**Task goal**
Leaving the pictures aside, return the listing exactly as it appears.
== Segment start ==
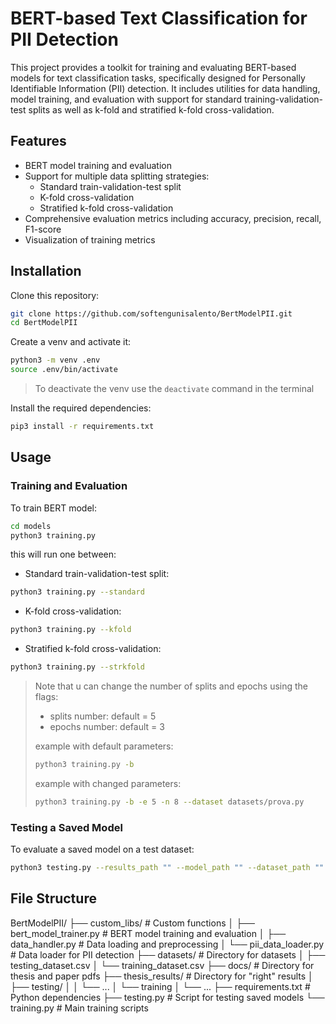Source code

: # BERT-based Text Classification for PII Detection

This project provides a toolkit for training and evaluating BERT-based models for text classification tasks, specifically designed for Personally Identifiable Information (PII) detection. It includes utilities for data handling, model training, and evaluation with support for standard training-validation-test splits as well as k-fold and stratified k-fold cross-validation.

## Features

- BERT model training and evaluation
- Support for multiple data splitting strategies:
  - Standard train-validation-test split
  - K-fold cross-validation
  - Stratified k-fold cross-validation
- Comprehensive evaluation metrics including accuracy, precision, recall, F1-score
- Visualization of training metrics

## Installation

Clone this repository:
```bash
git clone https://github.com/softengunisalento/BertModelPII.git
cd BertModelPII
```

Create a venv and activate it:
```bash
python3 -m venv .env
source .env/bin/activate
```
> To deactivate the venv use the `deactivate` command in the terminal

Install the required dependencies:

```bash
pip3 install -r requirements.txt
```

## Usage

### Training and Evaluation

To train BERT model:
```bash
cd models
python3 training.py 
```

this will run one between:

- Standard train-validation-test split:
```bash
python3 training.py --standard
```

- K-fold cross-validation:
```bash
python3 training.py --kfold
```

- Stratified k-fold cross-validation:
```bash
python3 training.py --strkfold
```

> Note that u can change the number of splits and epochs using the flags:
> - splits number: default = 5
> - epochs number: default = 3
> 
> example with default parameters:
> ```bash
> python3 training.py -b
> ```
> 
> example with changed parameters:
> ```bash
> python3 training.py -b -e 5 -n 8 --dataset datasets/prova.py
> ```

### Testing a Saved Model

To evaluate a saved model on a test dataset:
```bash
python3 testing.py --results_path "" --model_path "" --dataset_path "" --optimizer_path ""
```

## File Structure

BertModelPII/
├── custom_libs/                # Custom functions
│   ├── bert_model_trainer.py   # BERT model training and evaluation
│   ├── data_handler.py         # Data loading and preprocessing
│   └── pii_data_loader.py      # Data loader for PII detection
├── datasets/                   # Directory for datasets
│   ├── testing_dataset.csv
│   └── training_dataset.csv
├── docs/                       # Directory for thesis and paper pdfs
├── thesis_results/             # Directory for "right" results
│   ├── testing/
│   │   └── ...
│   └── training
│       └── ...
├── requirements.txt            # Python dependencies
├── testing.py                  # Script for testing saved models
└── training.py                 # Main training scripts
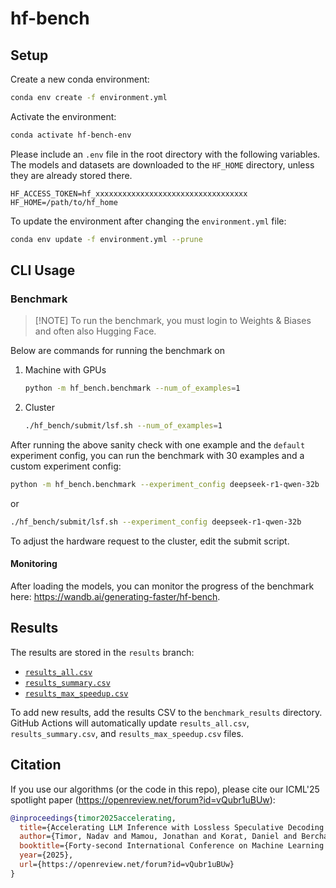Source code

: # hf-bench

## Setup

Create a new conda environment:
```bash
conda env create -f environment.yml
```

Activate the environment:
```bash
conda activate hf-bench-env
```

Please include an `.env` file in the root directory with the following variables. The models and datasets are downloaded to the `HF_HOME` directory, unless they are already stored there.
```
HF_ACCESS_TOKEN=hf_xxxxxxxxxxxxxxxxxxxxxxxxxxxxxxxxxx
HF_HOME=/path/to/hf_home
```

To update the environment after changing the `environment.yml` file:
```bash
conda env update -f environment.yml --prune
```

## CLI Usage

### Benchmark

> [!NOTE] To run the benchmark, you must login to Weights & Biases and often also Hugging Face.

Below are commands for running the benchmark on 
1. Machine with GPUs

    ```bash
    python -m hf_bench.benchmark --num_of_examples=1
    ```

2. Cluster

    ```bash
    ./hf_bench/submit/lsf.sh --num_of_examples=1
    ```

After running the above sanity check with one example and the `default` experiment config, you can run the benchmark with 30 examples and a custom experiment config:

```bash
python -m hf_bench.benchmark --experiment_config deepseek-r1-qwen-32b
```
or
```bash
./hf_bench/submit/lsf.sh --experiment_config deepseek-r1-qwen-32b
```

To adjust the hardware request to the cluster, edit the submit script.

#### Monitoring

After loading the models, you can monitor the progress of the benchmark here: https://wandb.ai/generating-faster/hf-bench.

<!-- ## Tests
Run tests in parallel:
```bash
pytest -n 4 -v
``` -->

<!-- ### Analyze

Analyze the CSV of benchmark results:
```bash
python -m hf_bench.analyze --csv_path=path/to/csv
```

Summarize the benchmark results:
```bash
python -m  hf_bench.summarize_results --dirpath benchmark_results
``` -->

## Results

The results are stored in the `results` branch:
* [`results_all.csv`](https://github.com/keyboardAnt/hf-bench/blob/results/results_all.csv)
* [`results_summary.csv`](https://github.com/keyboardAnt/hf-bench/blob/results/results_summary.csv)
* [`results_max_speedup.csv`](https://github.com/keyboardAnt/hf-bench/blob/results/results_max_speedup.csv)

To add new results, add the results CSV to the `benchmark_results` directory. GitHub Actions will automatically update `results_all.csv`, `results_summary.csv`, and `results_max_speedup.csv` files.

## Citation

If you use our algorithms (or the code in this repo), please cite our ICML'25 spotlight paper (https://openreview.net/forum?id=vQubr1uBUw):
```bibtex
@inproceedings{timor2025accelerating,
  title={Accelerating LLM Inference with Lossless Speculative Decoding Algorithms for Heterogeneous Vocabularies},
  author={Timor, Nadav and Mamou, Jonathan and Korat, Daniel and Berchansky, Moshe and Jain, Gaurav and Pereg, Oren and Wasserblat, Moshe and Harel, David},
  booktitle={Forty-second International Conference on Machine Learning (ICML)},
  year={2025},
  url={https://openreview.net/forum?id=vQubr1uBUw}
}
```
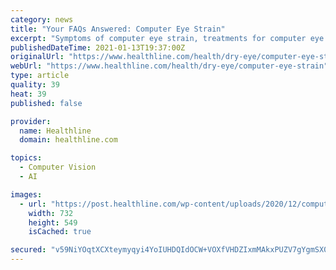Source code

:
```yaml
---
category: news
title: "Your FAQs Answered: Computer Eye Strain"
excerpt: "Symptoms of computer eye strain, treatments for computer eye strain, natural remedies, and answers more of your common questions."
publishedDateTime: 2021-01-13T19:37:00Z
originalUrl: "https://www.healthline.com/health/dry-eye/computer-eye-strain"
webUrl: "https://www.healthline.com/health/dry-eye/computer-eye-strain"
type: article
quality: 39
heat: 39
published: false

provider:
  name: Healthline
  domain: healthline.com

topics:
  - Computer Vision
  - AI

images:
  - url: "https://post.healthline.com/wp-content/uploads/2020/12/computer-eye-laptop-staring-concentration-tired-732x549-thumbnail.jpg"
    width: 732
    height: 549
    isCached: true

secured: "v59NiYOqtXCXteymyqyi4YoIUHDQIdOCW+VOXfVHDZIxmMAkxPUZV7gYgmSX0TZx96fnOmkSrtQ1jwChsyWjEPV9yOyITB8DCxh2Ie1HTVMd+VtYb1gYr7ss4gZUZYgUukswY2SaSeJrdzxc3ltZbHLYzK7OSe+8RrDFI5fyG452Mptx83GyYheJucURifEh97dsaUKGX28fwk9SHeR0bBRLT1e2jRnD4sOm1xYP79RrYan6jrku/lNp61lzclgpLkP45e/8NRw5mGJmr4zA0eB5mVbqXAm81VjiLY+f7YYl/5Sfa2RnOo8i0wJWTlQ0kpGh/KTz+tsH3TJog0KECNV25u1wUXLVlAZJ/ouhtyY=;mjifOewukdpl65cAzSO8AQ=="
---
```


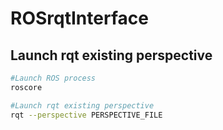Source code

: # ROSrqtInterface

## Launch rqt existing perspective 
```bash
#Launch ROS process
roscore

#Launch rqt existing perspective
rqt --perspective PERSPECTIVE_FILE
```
== Segment end ==
**Response to this exercise**
Source code

: # BERT-based Text Classification for PII Detection

This project provides a toolkit for training and evaluating BERT-based models for text classification tasks, specifically designed for Personally Identifiable Information (PII) detection. It includes utilities for data handling, model training, and evaluation with support for standard training-validation-test splits as well as k-fold and stratified k-fold cross-validation.

## Features

- BERT model training and evaluation
- Support for multiple data splitting strategies:
  - Standard train-validation-test split
  - K-fold cross-validation
  - Stratified k-fold cross-validation
- Comprehensive evaluation metrics including accuracy, precision, recall, F1-score
- Visualization of training metrics

## Installation

Clone this repository:
```bash
git clone https://github.com/softengunisalento/BertModelPII.git
cd BertModelPII
```

Create a venv and activate it:
```bash
python3 -m venv .env
source .env/bin/activate
```
> To deactivate the venv use the `deactivate` command in the terminal

Install the required dependencies:

```bash
pip3 install -r requirements.txt
```

## Usage

### Training and Evaluation

To train BERT model:
```bash
cd models
python3 training.py 
```

this will run one between:

- Standard train-validation-test split:
```bash
python3 training.py --standard
```

- K-fold cross-validation:
```bash
python3 training.py --kfold
```

- Stratified k-fold cross-validation:
```bash
python3 training.py --strkfold
```

> Note that u can change the number of splits and epochs using the flags:
> - splits number: default = 5
> - epochs number: default = 3
> 
> example with default parameters:
> ```bash
> python3 training.py -b
> ```
> 
> example with changed parameters:
> ```bash
> python3 training.py -b -e 5 -n 8 --dataset datasets/prova.py
> ```

### Testing a Saved Model

To evaluate a saved model on a test dataset:
```bash
python3 testing.py --results_path "" --model_path "" --dataset_path "" --optimizer_path ""
```

## File Structure

BertModelPII/
├── custom_libs/                # Custom functions
│   ├── bert_model_trainer.py   # BERT model training and evaluation
│   ├── data_handler.py         # Data loading and preprocessing
│   └── pii_data_loader.py      # Data loader for PII detection
├── datasets/                   # Directory for datasets
│   ├── testing_dataset.csv
│   └── training_dataset.csv
├── docs/                       # Directory for thesis and paper pdfs
├── thesis_results/             # Directory for "right" results
│   ├── testing/
│   │   └── ...
│   └── training
│       └── ...
├── requirements.txt            # Python dependencies
├── testing.py                  # Script for testing saved models
└── training.py                 # Main training scripts
Source code

: # hf-bench

## Setup

Create a new conda environment:
```bash
conda env create -f environment.yml
```

Activate the environment:
```bash
conda activate hf-bench-env
```

Please include an `.env` file in the root directory with the following variables. The models and datasets are downloaded to the `HF_HOME` directory, unless they are already stored there.
```
HF_ACCESS_TOKEN=hf_xxxxxxxxxxxxxxxxxxxxxxxxxxxxxxxxxx
HF_HOME=/path/to/hf_home
```

To update the environment after changing the `environment.yml` file:
```bash
conda env update -f environment.yml --prune
```

## CLI Usage

### Benchmark

> [!NOTE] To run the benchmark, you must login to Weights & Biases and often also Hugging Face.

Below are commands for running the benchmark on 
1. Machine with GPUs

    ```bash
    python -m hf_bench.benchmark --num_of_examples=1
    ```

2. Cluster

    ```bash
    ./hf_bench/submit/lsf.sh --num_of_examples=1
    ```

After running the above sanity check with one example and the `default` experiment config, you can run the benchmark with 30 examples and a custom experiment config:

```bash
python -m hf_bench.benchmark --experiment_config deepseek-r1-qwen-32b
```
or
```bash
./hf_bench/submit/lsf.sh --experiment_config deepseek-r1-qwen-32b
```

To adjust the hardware request to the cluster, edit the submit script.

#### Monitoring

After loading the models, you can monitor the progress of the benchmark here: https://wandb.ai/generating-faster/hf-bench.

<!-- ## Tests
Run tests in parallel:
```bash
pytest -n 4 -v
``` -->

<!-- ### Analyze

Analyze the CSV of benchmark results:
```bash
python -m hf_bench.analyze --csv_path=path/to/csv
```

Summarize the benchmark results:
```bash
python -m  hf_bench.summarize_results --dirpath benchmark_results
``` -->

## Results

The results are stored in the `results` branch:
* [`results_all.csv`](https://github.com/keyboardAnt/hf-bench/blob/results/results_all.csv)
* [`results_summary.csv`](https://github.com/keyboardAnt/hf-bench/blob/results/results_summary.csv)
* [`results_max_speedup.csv`](https://github.com/keyboardAnt/hf-bench/blob/results/results_max_speedup.csv)

To add new results, add the results CSV to the `benchmark_results` directory. GitHub Actions will automatically update `results_all.csv`, `results_summary.csv`, and `results_max_speedup.csv` files.

## Citation

If you use our algorithms (or the code in this repo), please cite our ICML'25 spotlight paper (https://openreview.net/forum?id=vQubr1uBUw):
```bibtex
@inproceedings{timor2025accelerating,
  title={Accelerating LLM Inference with Lossless Speculative Decoding Algorithms for Heterogeneous Vocabularies},
  author={Timor, Nadav and Mamou, Jonathan and Korat, Daniel and Berchansky, Moshe and Jain, Gaurav and Pereg, Oren and Wasserblat, Moshe and Harel, David},
  booktitle={Forty-second International Conference on Machine Learning (ICML)},
  year={2025},
  url={https://openreview.net/forum?id=vQubr1uBUw}
}
```
Source code

:
```yaml
---
category: news
title: "Your FAQs Answered: Computer Eye Strain"
excerpt: "Symptoms of computer eye strain, treatments for computer eye strain, natural remedies, and answers more of your common questions."
publishedDateTime: 2021-01-13T19:37:00Z
originalUrl: "https://www.healthline.com/health/dry-eye/computer-eye-strain"
webUrl: "https://www.healthline.com/health/dry-eye/computer-eye-strain"
type: article
quality: 39
heat: 39
published: false

provider:
  name: Healthline
  domain: healthline.com

topics:
  - Computer Vision
  - AI

images:
  - url: "https://post.healthline.com/wp-content/uploads/2020/12/computer-eye-laptop-staring-concentration-tired-732x549-thumbnail.jpg"
    width: 732
    height: 549
    isCached: true

secured: "v59NiYOqtXCXteymyqyi4YoIUHDQIdOCW+VOXfVHDZIxmMAkxPUZV7gYgmSX0TZx96fnOmkSrtQ1jwChsyWjEPV9yOyITB8DCxh2Ie1HTVMd+VtYb1gYr7ss4gZUZYgUukswY2SaSeJrdzxc3ltZbHLYzK7OSe+8RrDFI5fyG452Mptx83GyYheJucURifEh97dsaUKGX28fwk9SHeR0bBRLT1e2jRnD4sOm1xYP79RrYan6jrku/lNp61lzclgpLkP45e/8NRw5mGJmr4zA0eB5mVbqXAm81VjiLY+f7YYl/5Sfa2RnOo8i0wJWTlQ0kpGh/KTz+tsH3TJog0KECNV25u1wUXLVlAZJ/ouhtyY=;mjifOewukdpl65cAzSO8AQ=="
---
```


Source code

: # ROSrqtInterface

## Launch rqt existing perspective 
```bash
#Launch ROS process
roscore

#Launch rqt existing perspective
rqt --perspective PERSPECTIVE_FILE
```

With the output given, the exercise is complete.